Activity →
When you spot the word "erreur" in a line of the data below, copy that line.

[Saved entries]
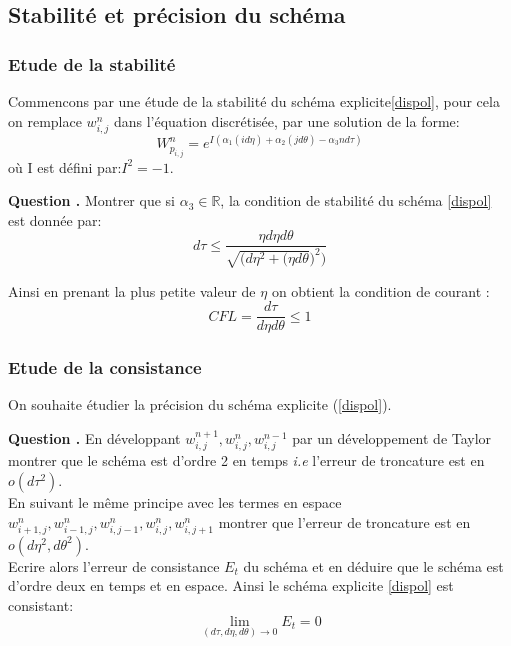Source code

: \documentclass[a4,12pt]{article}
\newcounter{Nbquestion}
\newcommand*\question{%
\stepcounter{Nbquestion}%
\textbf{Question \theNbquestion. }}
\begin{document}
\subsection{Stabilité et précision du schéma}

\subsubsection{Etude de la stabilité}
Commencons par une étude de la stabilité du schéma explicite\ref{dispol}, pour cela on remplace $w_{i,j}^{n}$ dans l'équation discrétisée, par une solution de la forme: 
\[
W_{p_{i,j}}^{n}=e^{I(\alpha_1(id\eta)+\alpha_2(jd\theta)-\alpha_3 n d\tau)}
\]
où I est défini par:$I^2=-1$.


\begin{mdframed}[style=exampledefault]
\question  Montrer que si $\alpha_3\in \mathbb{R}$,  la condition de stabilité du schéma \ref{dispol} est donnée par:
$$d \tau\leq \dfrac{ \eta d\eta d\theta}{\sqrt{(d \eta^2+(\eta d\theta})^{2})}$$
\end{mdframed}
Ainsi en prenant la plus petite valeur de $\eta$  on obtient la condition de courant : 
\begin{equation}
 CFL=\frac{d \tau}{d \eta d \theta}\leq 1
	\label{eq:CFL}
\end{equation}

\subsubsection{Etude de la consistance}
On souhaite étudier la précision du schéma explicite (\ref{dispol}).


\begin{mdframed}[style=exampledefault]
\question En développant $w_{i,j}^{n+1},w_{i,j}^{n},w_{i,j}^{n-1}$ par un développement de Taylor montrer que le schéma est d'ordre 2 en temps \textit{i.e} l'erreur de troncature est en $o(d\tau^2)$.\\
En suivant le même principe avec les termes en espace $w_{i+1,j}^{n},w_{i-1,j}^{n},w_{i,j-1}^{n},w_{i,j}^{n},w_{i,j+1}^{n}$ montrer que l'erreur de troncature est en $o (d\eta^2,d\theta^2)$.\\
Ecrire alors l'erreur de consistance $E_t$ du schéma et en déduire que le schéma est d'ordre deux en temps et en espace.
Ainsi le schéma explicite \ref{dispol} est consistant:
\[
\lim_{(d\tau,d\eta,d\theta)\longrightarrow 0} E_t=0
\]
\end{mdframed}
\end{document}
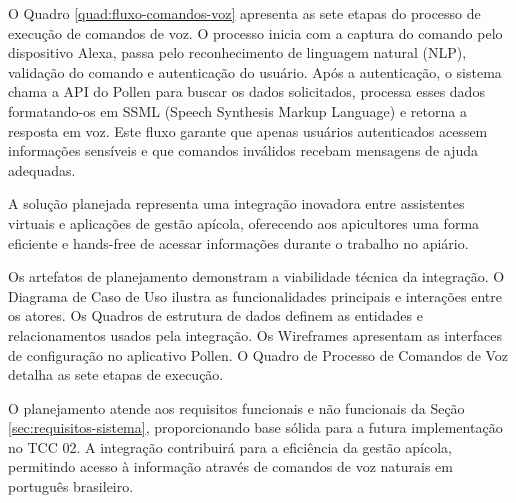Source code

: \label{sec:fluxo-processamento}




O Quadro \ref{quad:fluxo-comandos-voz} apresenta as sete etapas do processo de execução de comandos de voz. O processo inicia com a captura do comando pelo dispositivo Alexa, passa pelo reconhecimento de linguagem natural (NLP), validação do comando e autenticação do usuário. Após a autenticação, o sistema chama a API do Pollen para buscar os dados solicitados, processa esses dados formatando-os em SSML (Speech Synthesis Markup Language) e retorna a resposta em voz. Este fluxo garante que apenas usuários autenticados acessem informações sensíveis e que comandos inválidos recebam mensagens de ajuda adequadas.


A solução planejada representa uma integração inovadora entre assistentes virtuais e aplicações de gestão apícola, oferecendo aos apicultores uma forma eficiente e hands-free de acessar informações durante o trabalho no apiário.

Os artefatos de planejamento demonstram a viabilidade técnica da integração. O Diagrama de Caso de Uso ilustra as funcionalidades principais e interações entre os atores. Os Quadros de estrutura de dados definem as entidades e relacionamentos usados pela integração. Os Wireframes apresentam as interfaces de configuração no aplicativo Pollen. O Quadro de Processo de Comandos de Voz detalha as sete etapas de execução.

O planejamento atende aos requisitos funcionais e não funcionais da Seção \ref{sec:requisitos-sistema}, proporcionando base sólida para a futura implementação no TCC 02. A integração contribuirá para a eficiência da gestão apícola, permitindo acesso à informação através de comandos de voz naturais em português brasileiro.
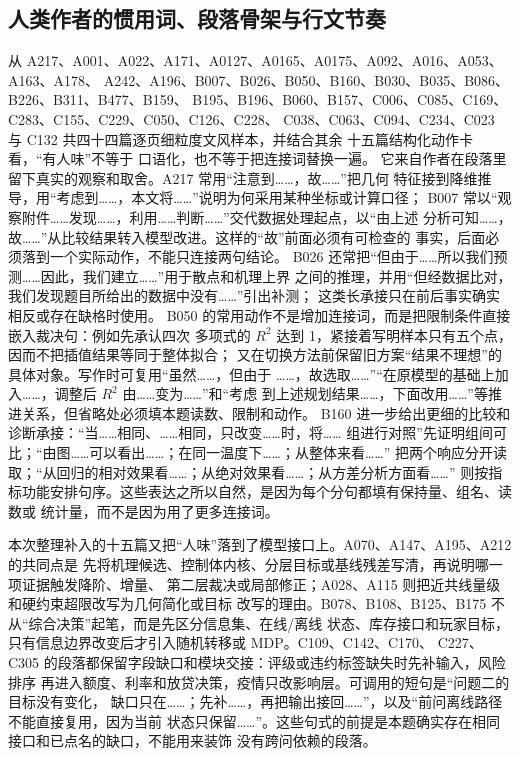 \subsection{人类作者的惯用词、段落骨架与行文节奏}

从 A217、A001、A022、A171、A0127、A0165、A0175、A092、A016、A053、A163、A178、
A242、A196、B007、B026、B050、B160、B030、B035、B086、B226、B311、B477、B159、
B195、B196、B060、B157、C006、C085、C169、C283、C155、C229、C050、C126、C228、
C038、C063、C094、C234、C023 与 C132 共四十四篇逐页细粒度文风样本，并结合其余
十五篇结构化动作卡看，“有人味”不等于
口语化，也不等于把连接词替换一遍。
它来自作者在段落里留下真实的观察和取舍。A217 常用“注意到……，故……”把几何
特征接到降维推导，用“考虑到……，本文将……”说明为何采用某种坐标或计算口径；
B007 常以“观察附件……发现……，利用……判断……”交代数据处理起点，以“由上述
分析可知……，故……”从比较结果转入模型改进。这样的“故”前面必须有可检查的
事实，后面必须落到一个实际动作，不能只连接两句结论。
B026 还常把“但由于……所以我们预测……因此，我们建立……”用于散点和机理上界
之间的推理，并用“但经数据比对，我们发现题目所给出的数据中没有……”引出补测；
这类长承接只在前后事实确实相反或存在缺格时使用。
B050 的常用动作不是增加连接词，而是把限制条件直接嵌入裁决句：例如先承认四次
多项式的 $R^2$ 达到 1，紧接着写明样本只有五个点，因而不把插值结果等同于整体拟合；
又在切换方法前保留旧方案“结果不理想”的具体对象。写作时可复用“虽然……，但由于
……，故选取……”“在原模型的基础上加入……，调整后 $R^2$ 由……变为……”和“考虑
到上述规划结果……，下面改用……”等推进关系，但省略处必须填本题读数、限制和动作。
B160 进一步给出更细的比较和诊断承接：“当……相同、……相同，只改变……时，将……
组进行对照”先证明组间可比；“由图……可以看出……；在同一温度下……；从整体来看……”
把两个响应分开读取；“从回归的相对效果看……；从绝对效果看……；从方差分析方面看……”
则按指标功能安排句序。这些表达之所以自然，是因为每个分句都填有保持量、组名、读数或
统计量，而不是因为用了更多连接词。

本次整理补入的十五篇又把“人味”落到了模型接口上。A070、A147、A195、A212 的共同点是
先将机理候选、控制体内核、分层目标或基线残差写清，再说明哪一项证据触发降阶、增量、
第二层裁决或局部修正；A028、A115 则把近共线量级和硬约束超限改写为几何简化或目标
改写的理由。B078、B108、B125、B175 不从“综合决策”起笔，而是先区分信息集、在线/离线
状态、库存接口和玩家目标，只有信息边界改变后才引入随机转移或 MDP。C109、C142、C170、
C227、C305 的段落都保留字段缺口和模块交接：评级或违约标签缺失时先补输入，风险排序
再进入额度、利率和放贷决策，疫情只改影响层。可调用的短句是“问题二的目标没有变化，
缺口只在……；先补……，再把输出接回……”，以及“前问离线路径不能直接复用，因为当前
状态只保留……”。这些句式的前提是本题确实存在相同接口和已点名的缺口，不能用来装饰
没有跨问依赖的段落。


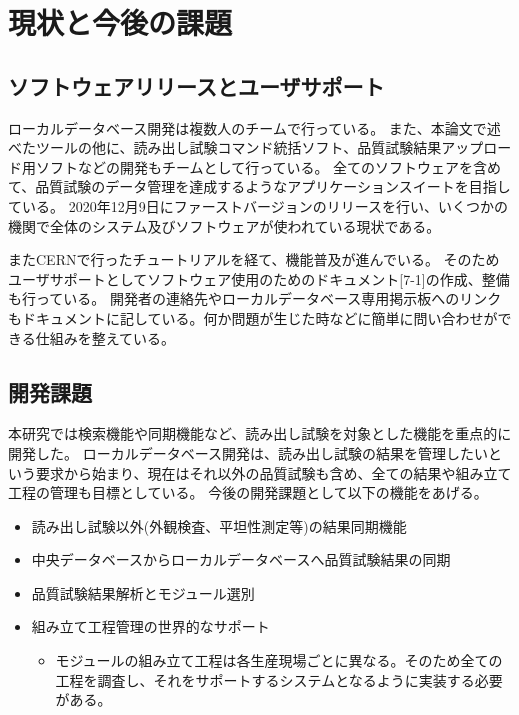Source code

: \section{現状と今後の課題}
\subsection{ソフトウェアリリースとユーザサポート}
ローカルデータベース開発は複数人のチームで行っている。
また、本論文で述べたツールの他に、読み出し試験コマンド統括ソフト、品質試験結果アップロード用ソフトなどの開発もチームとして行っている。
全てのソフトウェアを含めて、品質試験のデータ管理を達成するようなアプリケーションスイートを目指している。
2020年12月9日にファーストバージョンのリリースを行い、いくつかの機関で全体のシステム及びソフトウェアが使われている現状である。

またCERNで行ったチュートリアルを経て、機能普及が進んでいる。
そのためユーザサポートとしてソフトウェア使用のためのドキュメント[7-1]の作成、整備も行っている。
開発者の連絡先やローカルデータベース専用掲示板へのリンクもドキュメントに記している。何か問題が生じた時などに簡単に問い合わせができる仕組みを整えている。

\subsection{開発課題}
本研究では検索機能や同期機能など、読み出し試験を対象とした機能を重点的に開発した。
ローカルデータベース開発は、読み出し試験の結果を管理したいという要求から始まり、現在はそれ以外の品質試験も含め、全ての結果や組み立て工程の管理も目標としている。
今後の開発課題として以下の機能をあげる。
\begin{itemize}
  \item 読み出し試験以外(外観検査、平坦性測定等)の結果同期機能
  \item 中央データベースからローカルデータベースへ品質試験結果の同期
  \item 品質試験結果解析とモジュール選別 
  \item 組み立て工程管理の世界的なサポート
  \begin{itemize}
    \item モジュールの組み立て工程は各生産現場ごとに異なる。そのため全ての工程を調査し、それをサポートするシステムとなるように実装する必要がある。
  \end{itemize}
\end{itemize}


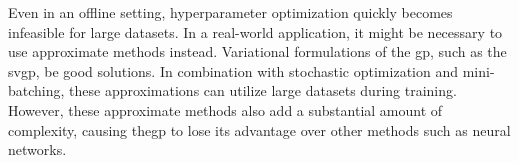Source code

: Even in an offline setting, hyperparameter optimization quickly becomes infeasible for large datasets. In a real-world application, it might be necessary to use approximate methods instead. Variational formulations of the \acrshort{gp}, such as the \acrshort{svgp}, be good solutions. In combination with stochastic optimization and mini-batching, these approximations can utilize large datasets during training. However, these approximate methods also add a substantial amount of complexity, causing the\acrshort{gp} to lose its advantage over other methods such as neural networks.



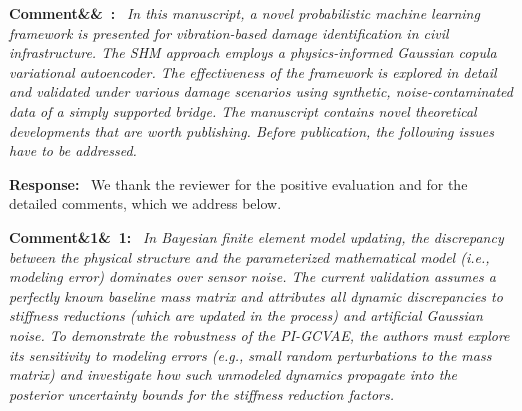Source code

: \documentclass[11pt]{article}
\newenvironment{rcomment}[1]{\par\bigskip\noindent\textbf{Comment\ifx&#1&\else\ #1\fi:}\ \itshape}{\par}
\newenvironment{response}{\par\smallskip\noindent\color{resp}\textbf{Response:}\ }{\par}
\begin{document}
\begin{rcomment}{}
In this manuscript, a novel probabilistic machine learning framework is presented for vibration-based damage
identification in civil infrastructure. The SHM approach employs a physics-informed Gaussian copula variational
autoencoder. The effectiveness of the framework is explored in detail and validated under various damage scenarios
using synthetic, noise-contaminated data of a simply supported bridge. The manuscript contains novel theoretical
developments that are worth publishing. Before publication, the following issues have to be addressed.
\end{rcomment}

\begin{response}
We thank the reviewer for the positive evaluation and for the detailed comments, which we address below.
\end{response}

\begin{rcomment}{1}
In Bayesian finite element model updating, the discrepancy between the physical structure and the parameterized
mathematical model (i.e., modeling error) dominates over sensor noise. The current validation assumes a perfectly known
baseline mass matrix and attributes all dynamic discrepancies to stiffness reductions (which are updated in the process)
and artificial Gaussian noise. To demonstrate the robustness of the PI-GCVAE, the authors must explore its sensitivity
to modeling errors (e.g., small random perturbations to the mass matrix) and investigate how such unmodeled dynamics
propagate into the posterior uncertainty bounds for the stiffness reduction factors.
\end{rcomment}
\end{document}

Result →
\question En développant $w_{i,j}^{n+1},w_{i,j}^{n},w_{i,j}^{n-1}$ par un développement de Taylor montrer que le schéma est d'ordre 2 en temps \textit{i.e} l'erreur de troncature est en $o(d\tau^2)$.\\
En suivant le même principe avec les termes en espace $w_{i+1,j}^{n},w_{i-1,j}^{n},w_{i,j-1}^{n},w_{i,j}^{n},w_{i,j+1}^{n}$ montrer que l'erreur de troncature est en $o (d\eta^2,d\theta^2)$.\\
Ecrire alors l'erreur de consistance $E_t$ du schéma et en déduire que le schéma est d'ordre deux en temps et en espace.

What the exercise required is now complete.